Please set down exactly the lines of the listing below from the line containing "At this point, no" through the line containing "<- cat destination_url.i2p/time", both lines included, leaving out all other lines.
[Start of Attachment]
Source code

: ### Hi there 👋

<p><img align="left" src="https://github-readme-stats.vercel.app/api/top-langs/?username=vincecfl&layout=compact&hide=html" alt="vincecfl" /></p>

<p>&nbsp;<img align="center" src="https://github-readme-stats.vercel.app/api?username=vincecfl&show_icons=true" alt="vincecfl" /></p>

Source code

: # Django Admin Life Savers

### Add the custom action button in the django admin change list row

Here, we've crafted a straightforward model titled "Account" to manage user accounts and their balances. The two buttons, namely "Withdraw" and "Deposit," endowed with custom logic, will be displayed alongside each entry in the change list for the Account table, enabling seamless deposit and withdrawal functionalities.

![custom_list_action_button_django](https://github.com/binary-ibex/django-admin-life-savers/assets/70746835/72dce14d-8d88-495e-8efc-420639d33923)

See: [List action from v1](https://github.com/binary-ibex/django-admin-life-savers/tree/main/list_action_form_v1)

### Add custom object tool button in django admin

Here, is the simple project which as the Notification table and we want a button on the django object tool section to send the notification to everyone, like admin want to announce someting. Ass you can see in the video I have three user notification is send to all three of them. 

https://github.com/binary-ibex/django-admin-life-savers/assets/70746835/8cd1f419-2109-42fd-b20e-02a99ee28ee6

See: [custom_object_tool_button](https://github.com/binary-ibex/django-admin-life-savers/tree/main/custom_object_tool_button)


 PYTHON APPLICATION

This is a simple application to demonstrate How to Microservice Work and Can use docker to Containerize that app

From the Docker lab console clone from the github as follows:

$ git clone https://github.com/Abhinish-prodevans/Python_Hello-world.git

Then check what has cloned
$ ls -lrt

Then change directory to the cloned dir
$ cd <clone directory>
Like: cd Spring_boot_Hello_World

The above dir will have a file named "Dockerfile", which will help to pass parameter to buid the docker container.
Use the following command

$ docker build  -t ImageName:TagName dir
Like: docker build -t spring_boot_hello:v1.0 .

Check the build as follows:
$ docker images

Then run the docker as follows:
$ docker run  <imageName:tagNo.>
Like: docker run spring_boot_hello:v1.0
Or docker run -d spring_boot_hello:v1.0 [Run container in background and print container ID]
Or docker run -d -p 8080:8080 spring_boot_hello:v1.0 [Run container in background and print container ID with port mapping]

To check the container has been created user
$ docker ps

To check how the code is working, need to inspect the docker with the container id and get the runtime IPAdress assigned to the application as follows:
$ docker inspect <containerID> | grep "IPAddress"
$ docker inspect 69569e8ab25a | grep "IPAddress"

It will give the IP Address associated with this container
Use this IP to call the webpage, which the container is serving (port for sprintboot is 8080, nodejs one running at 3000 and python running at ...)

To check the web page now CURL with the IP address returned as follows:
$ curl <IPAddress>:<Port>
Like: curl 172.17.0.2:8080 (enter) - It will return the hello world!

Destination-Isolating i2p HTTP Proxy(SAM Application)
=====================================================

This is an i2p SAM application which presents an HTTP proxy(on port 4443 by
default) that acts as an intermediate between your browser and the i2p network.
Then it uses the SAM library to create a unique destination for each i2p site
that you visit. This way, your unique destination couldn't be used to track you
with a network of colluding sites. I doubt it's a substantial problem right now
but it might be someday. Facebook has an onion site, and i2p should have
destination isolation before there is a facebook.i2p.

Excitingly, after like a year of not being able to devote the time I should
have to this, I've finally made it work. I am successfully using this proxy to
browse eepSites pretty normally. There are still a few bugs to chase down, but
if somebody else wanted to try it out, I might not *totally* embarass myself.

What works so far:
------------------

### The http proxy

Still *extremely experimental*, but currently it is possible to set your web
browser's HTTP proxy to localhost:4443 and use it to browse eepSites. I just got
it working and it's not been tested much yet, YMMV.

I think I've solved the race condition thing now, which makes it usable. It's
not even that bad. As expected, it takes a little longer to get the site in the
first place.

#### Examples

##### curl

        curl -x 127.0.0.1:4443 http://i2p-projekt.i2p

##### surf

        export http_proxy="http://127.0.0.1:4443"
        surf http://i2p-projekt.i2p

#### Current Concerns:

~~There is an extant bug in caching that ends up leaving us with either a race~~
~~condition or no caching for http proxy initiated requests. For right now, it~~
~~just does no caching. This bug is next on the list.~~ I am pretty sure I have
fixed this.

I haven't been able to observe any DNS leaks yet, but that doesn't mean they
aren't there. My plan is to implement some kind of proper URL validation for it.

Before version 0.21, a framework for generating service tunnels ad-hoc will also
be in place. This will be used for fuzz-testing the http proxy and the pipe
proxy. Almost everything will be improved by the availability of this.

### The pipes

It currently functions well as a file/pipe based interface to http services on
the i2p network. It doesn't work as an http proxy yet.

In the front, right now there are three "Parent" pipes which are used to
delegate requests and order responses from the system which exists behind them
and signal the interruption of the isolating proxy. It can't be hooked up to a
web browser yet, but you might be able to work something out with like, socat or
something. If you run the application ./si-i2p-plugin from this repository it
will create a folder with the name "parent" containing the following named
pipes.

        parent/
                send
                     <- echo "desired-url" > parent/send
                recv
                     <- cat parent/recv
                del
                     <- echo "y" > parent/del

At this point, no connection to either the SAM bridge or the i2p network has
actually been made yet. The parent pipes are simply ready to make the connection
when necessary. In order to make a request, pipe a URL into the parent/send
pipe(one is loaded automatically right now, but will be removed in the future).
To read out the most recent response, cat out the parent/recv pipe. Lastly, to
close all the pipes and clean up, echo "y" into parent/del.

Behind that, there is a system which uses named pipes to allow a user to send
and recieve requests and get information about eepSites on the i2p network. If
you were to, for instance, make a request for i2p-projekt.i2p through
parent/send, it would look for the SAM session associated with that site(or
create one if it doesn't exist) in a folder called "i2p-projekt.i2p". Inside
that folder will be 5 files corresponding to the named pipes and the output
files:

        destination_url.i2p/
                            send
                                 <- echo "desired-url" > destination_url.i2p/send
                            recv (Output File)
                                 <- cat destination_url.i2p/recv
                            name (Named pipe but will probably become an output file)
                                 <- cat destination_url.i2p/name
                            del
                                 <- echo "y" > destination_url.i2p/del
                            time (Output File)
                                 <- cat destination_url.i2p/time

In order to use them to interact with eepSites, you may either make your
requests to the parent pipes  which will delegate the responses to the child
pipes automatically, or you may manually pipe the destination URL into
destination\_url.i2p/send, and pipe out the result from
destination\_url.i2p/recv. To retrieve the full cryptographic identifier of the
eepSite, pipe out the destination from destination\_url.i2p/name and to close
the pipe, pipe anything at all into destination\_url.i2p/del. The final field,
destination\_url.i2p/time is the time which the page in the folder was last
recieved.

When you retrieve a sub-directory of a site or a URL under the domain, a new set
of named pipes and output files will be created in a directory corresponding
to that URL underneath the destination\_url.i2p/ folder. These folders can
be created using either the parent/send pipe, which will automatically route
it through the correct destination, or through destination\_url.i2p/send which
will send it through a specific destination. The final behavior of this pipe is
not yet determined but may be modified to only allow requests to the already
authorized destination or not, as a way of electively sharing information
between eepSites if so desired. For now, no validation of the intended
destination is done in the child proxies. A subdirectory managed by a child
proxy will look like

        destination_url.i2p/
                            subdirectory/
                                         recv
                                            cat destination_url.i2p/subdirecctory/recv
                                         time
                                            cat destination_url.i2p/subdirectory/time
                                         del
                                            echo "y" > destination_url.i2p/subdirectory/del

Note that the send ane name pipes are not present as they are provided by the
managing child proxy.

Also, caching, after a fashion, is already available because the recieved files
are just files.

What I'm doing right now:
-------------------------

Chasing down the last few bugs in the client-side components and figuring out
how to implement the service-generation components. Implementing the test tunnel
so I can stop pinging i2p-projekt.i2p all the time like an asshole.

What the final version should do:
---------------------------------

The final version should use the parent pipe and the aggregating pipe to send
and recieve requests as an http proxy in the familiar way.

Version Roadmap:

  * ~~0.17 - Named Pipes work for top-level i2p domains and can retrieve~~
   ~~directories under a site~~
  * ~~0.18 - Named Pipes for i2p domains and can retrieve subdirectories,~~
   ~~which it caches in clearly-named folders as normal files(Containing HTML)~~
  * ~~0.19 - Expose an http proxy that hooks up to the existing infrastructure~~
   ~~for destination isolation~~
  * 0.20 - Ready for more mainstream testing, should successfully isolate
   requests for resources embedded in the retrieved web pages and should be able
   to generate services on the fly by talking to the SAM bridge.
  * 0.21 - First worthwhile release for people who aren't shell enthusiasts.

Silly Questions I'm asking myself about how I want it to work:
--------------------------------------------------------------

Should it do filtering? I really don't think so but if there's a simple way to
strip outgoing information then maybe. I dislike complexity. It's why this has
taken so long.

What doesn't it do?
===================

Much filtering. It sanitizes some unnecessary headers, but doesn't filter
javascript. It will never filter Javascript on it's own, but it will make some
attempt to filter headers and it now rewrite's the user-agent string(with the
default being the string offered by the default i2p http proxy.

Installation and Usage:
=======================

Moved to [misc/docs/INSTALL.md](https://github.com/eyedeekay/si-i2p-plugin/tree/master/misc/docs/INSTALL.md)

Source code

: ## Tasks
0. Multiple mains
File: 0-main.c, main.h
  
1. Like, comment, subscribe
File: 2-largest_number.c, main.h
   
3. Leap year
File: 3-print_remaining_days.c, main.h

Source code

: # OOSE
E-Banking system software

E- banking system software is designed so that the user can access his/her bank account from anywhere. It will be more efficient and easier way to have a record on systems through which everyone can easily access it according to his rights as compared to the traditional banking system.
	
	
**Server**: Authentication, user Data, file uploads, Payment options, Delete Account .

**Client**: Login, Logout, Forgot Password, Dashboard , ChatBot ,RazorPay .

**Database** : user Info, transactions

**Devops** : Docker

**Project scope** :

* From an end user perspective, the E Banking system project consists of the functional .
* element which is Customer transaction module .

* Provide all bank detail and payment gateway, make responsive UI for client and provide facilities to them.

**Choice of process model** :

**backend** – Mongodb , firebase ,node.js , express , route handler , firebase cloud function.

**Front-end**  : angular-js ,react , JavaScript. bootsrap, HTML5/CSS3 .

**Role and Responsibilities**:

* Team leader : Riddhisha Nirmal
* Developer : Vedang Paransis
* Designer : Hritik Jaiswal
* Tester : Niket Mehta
[End of Attachment]
▶ TASK OUTPUT
At this point, no connection to either the SAM bridge or the i2p network has
actually been made yet. The parent pipes are simply ready to make the connection
when necessary. In order to make a request, pipe a URL into the parent/send
pipe(one is loaded automatically right now, but will be removed in the future).
To read out the most recent response, cat out the parent/recv pipe. Lastly, to
close all the pipes and clean up, echo "y" into parent/del.

Behind that, there is a system which uses named pipes to allow a user to send
and recieve requests and get information about eepSites on the i2p network. If
you were to, for instance, make a request for i2p-projekt.i2p through
parent/send, it would look for the SAM session associated with that site(or
create one if it doesn't exist) in a folder called "i2p-projekt.i2p". Inside
that folder will be 5 files corresponding to the named pipes and the output
files:

        destination_url.i2p/
                            send
                                 <- echo "desired-url" > destination_url.i2p/send
                            recv (Output File)
                                 <- cat destination_url.i2p/recv
                            name (Named pipe but will probably become an output file)
                                 <- cat destination_url.i2p/name
                            del
                                 <- echo "y" > destination_url.i2p/del
                            time (Output File)
                                 <- cat destination_url.i2p/time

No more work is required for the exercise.